# What a disappointment!



## ruthiesbees (Aug 27, 2013)

do you have multiple hives? Is it possible for you to combine all the worker bees into one hive (minus the extra queens) for winter? Put all the honey stores in the one hive and take care of the extra comb for spring with plans to start over. Also get some sugar bricks in there. If you have 4 hives, don't combine all 3 into the 1. Keep them as 2 separate groups for a few weeks. So combine hive 3 into hive 1 and combine hive 4 into hive 2. At some point combine hive 2 into hive 1. (this is all a theory as IA has a very different winter than VA).


----------



## Harley Craig (Sep 18, 2012)

fill the empty combs with syrup and then put a rim on your follower board and make fondant and pour in it, so once they move through the syrup they hit the fondant wall.


----------



## hvacrich0 (Aug 25, 2014)

I had the same problem with one of my hives. We took the drawn empty comb and sprayed it with syrup then filled the comb with dry sugar then sprayed it again with syrup to hold it in. It worked well and the bees are clustered on it with temps in low 30s at night and mid to upper 40s during the days. Too cold and too late to do much else here in Montana.


----------



## mailmam (May 8, 2014)

hvacrich0 said:


> I had the same problem with one of my hives. We took the drawn empty comb and sprayed it with syrup then filled the comb with dry sugar then sprayed it again with syrup to hold it in. It worked well and the bees are clustered on it with temps in low 30s at night and mid to upper 40s during the days. Too cold and too late to do much else here in Montana.


This sounds very doable but what do you mean by 'syrup'? Sugar water or real syrup. Thanks!


----------



## smokin_trout (May 27, 2014)

2:1 sugar syrup


----------



## hvacrich0 (Aug 25, 2014)

As smokintrout says, 2:1 sugar water for syrup, we wanted it as sticky as possible to hold the sugar with adding the least amount of water to the hive in cold temps.

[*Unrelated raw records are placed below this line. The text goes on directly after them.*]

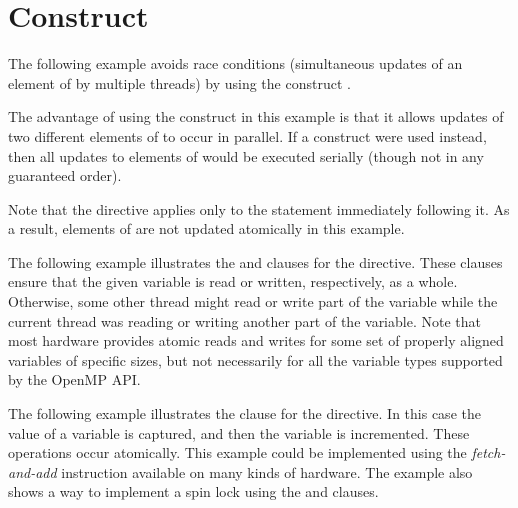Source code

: \section{ Construct}
\label{sec:atomic}

The following example avoids race conditions (simultaneous updates of an element 
of  by multiple threads) by using the  construct .

The advantage of using the  construct in this example is that it 
allows updates of two different elements of  to occur in parallel. If 
a  construct were used instead, then all updates to elements of 
 would be executed serially (though not in any guaranteed order).

Note that the  directive applies only to the statement immediately 
following it. As a result, elements of  are not updated atomically in 
this example.



The following example illustrates the  and   clauses 
for the  directive. These clauses ensure that the given variable 
is read or written, respectively, as a whole. Otherwise, some other thread might 
read or write part of the variable while the current thread was reading or writing 
another part of the variable. Note that most hardware provides atomic reads and 
writes for some set of properly aligned variables of specific sizes, but not necessarily 
for all the variable types supported by the OpenMP API.



The following example illustrates the  clause for the  
directive. In this case the value of a variable is captured, and then the variable 
is incremented. These operations occur atomically. This example could 
be implemented using the \emph{fetch-and-add} instruction available on many kinds of hardware.
The example also shows a way to implement a spin lock using the  
 and  clauses.




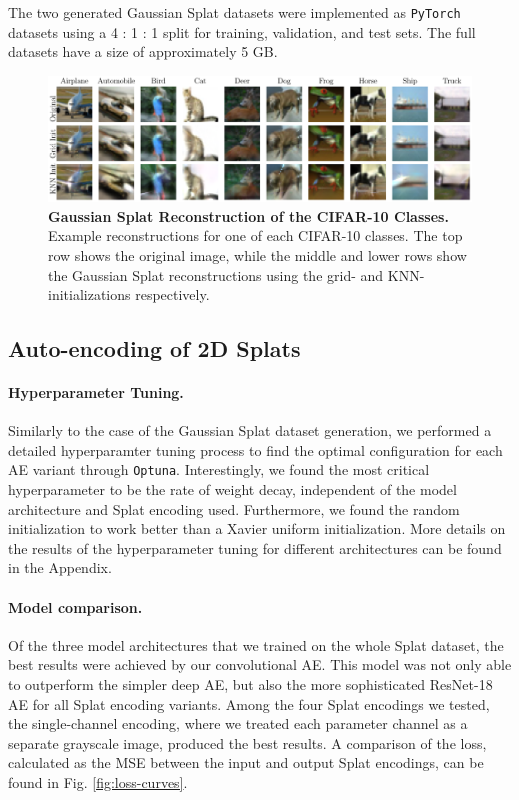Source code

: The two generated Gaussian Splat datasets were implemented as \texttt{PyTorch} datasets using a 4 : 1 : 1 split for training, validation, and test sets. The full datasets have a size of approximately 5 GB.

\begin{figure}
    \centering    \includegraphics[width=1\linewidth]{fig/Splat_reconstruction_comparison.pdf}
    \caption{\textbf{Gaussian Splat Reconstruction of the CIFAR-10 Classes.} Example reconstructions for one of each CIFAR-10 classes. The top row shows the original image, while the middle and lower rows show the Gaussian Splat reconstructions using the grid- and KNN-initializations respectively.}
    \label{fig:Splat-reconstructions}
\end{figure}

\subsection{Auto-encoding of 2D Splats}
\paragraph{Hyperparameter Tuning.} 
Similarly to the case of the Gaussian Splat dataset generation, we performed a detailed hyperparamter tuning process to find the optimal configuration for each AE variant through \texttt{Optuna}. Interestingly, we found the most critical hyperparameter to be the rate of weight decay, independent of the model architecture and Splat encoding used. Furthermore, we found the random initialization to work better than a Xavier uniform initialization. More details on the results of the hyperparameter tuning for different architectures can be found in the Appendix.

\paragraph{Model comparison.} 
Of the three model architectures that we trained on the whole Splat dataset, the best results were achieved by our convolutional AE. This model was not only able to outperform the simpler deep AE, but also the more sophisticated ResNet-18 AE for all Splat encoding variants. Among the four Splat encodings we tested, the single-channel encoding, where we treated each parameter channel as a separate grayscale image, produced the best results. A comparison of the loss, calculated as the MSE between the input and output Splat encodings, can be found in Fig. \ref{fig:loss-curves}.


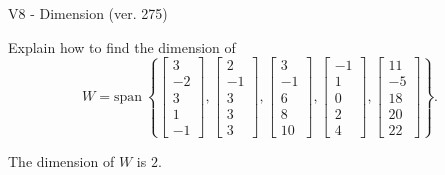 \begin{exercise}
  \begin{exerciseTitle}V8 - Dimension (ver. 275)\end{exerciseTitle}
  \begin{exerciseStatement}
    Explain how to find the dimension of 
\[W=\mathrm{span}\ \left\{\left[\begin{array}{r}
3 \\
-2 \\
3 \\
1 \\
-1
\end{array}\right] , \left[\begin{array}{r}
2 \\
-1 \\
3 \\
3 \\
3
\end{array}\right] , \left[\begin{array}{r}
3 \\
-1 \\
6 \\
8 \\
10
\end{array}\right] , \left[\begin{array}{r}
-1 \\
1 \\
0 \\
2 \\
4
\end{array}\right] , \left[\begin{array}{r}
11 \\
-5 \\
18 \\
20 \\
22
\end{array}\right]\right\}.\]



  \end{exerciseStatement}
  \begin{exerciseAnswer}
   The dimension of \(W\) is  \(2\).
  


  \end{exerciseAnswer}
\end{exercise}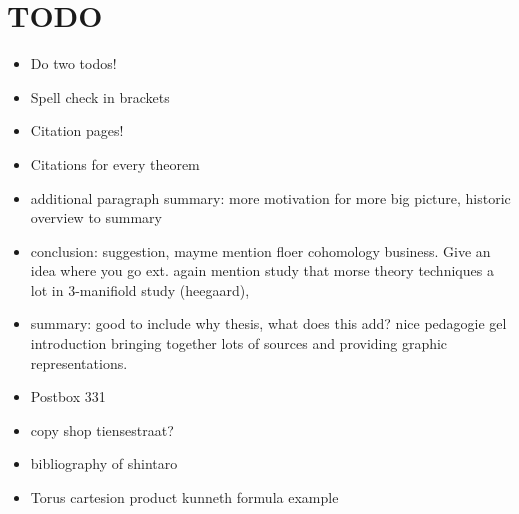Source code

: \chapter*{TODO}
\begin{itemize}
    \item Do two todos!
    \item Spell check in brackets
    \item Citation pages!
    \item Citations for every theorem
    \item additional paragraph summary: more motivation for more big picture, historic overview  to summary
    \item conclusion: suggestion, mayme mention floer cohomology business. Give an idea where you go ext.  again mention study that morse theory techniques a lot in 3-manifiold study (heegaard), 
    \item summary: good to include  why thesis, what does this add? nice pedagogie gel introduction bringing together lots of sources and providing graphic representations.
    \item Postbox 331
    \item copy shop tiensestraat?
        \item bibliography of shintaro
        \item Torus cartesion product kunneth formula example
\end{itemize}
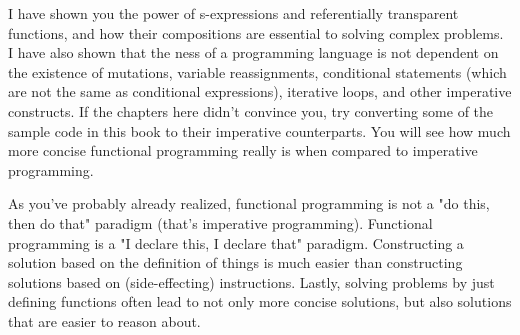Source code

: I have shown you the power of s-expressions and referentially transparent functions, and how their 
compositions are essential to solving complex problems. I have also shown that the ness
of a programming language is not dependent on the existence of mutations, variable reassignments, conditional statements 
(which are not the same as conditional expressions), iterative loops, and other imperative constructs. If the chapters here didn't convince you, 
try converting some of the sample code in this book to their imperative counterparts. You will see how much more concise functional programming really
is when compared to imperative programming.

As you've probably already realized, functional programming is not a "do this, then do that" paradigm  (that's imperative programming). 
Functional programming is a "I declare this, I declare that" paradigm. Constructing a solution based on the definition of things is much easier than
constructing solutions based on (side-effecting) instructions. Lastly, solving problems by just defining functions often lead to not only more concise solutions, but also solutions that are easier to reason about.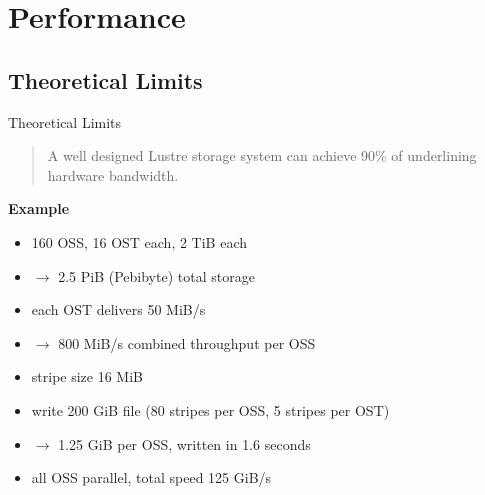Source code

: \section{Performance}
\sectiontoc


\subsection{Theoretical Limits}
\begin{frame}{Theoretical Limits}
    \begin{quote}
        A well designed Lustre storage system can achieve
        90\% of underlining hardware bandwidth.

        \hspace*{}
    \end{quote}

    \pause

    \textbf{Example}

    \begin{itemize}
        \item<+-> 160 OSS, 16 OST each, 2 TiB each
        \item<+-> $\rightarrow$ 2.5 PiB (Pebibyte) total storage
        \item<+-> each OST delivers 50 MiB/s
        \item<+-> $\rightarrow$ 800 MiB/s combined throughput per OSS
        \item<+-> stripe size 16 MiB
        \item<+-> write 200 GiB file (80 stripes per OSS, 5 stripes per OST)
        \item<+-> $\rightarrow$ 1.25 GiB per OSS, written in 1.6 seconds
        \item<+-> all OSS parallel, total speed 125 GiB/s
    \end{itemize}
\end{frame}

Its been two weeks since we did this and the bees seem fine.


----------



## EZride (Jun 16, 2009)

2 parts sugar to 1 part water or the other way around?


----------



## smokin_trout (May 27, 2014)

2 parts sugar 1 water. Check a few videos on YouTube if you have questions on how to make it. If you have a Lowes around you they sell food grade 5 gallon buckets for under $5. They help when you're trying to make a large batch.


----------



## sylus p (Mar 16, 2008)

i wouldn't waste your time or money feeding them. not because time and money are more important than the life of your colonies but because the end result will be the same. sorry i know that sounds harsh. 

if they don't have food now there is something else going on (mites, nosema, queenlessness, etc. etc. etc.) and they aren't going to survive anyways, and its too late to do much about it, unless you're moving to florida or something. they probably wouldn't take syrup even if you gave it to them.

i'd go back and pull the good combs in order to protect them (the combs) from rodents. colonies that truly have no stores i would shake the bees off the combs into a common hive or onto the ground. 

were any of them heavy? 

after i post this i'm going to check where you're from again


----------



## sylus p (Mar 16, 2008)

iowa, you get winter, they're goners, save your comb.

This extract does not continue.